In [None]:
import pandas as pd 
import seaborn as sns
import matplotlib.pyplot as plt
from sklearn.feature_extraction.text import TfidfVectorizer
from sklearn.model_selection import train_test_split
from sklearn.svm import SVC
from sklearn.metrics import classification_report, confusion_matrix, accuracy_score


data = pd.read_excel("Book1.xlsx")
data

In [None]:
# Step 1: Initialize the TF-IDF vectorizer
tfidf_vectorizer = TfidfVectorizer(
    max_features=1000,  # Adjust the number of features as needed
    stop_words="english"  # Remove common English stopwords
)

# Step 2: Fit and transform the text data
tfidf_matrix = tfidf_vectorizer.fit_transform(data['processed_reviews'])

# Convert the sparse matrix to a dense matrix
tfidf_dense_matrix = tfidf_matrix.toarray()

# Create a DataFrame for the dense TF-IDF matrix
tfidf_df = pd.DataFrame(tfidf_dense_matrix, columns=tfidf_vectorizer.get_feature_names_out())

# Concatenate the original data and the TF-IDF matrix along the columns
final_data = pd.concat([data, tfidf_df], axis=1)

# Now the final_data DataFrame contains your original data plus the TF-IDF vectorized data
final_data

In [None]:

# Step 3: Choose and initialize the SVM model
svm_model = SVC(kernel="linear")  # You can adjust the kernel and other hyperparameters

# Step 1: Split the data into training and testing sets
train_data, test_data = train_test_split(final_data, test_size=0.2, random_state=42)

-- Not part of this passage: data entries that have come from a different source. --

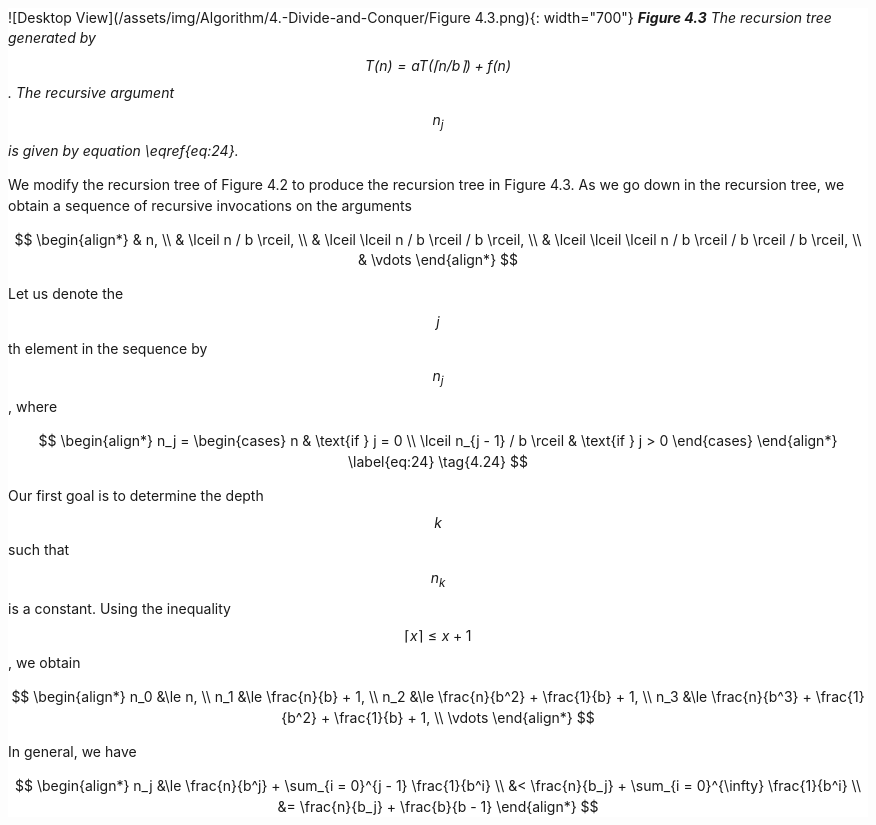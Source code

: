 ![Desktop View](/assets/img/Algorithm/4.-Divide-and-Conquer/Figure 4.3.png){: width="700"}
_**Figure 4.3** The recursion tree generated by $$ T(n) = a T(\lceil n / b \rceil) + f(n) $$. The recursive argument $$ n_j $$ is given by equation \eqref{eq:24}._

We modify the recursion tree of Figure 4.2 to produce the recursion tree in Figure 4.3.
As we go down in the recursion tree, we obtain a sequence of recursive invocations on the arguments

$$
\begin{align*}
    & n, \\
    & \lceil n / b \rceil, \\
    & \lceil \lceil n / b \rceil / b \rceil, \\
    & \lceil \lceil \lceil n / b \rceil / b \rceil / b \rceil, \\
    & \vdots
\end{align*}
$$

Let us denote the $$ j $$th element in the sequence by $$ n_j $$, where

$$
\begin{align*}
    n_j =
    \begin{cases}
        n & \text{if } j = 0 \\
        \lceil n_{j - 1} / b \rceil & \text{if } j > 0
    \end{cases}
\end{align*}
\label{eq:24}
\tag{4.24}
$$

Our first goal is to determine the depth $$ k $$ such that $$ n_k $$ is a constant.
Using the inequality $$ \lceil x \rceil \le x + 1 $$, we obtain

$$
\begin{align*}
    n_0 &\le n, \\
    n_1 &\le \frac{n}{b} + 1, \\
    n_2 &\le \frac{n}{b^2} + \frac{1}{b} + 1, \\
    n_3 &\le \frac{n}{b^3} + \frac{1}{b^2} + \frac{1}{b} + 1, \\
    \vdots
\end{align*}
$$

In general, we have

$$
\begin{align*}
    n_j &\le \frac{n}{b^j} + \sum_{i = 0}^{j - 1} \frac{1}{b^i} \\
        &< \frac{n}{b_j} + \sum_{i = 0}^{\infty} \frac{1}{b^i} \\
        &= \frac{n}{b_j} + \frac{b}{b - 1}
\end{align*}
$$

# Step 2: Select target and features for training and testing
target_column = "review_tag"
features_columns = tfidf_vectorizer.get_feature_names_out()  # Columns from the TF-IDF matrix

X_train = train_data[features_columns]
y_train = train_data[target_column]

X_test = test_data[features_columns]
y_test = test_data[target_column]

# Step 4: Train and evaluate the SVM model
svm_model.fit(X_train, y_train)
predictions = svm_model.predict(X_test)

# Evaluate the model using classification report
report = classification_report(y_test, predictions)

# Compute confusion matrix
conf_matrix = confusion_matrix(y_test, predictions)

# Create a heatmap using seaborn
plt.figure(figsize=(8, 6))
sns.heatmap(conf_matrix, annot=True, fmt="d", cmap="Blues", cbar=False)
plt.xlabel("Predicted")
plt.ylabel("Actual")
plt.title("Confusion Matrix")
plt.show()

# Calculate accuracy
accuracy = accuracy_score(y_test, predictions)

# Print the results
print("\nAccuracy:", accuracy)
print("\nClassification Report:\n", report)


Interpreting the results:

•	The confusion matrix helps you understand how many predictions fall into each category (true positive, false positive, true negative, false negative).
•	Accuracy gives an overall percentage of correctly predicted instances.
•	Precision and recall provide insights into the quality of predictions for each class.
•	The F1-score balances precision and recall.
•	The classification report presents these metrics for both positive and negative classes.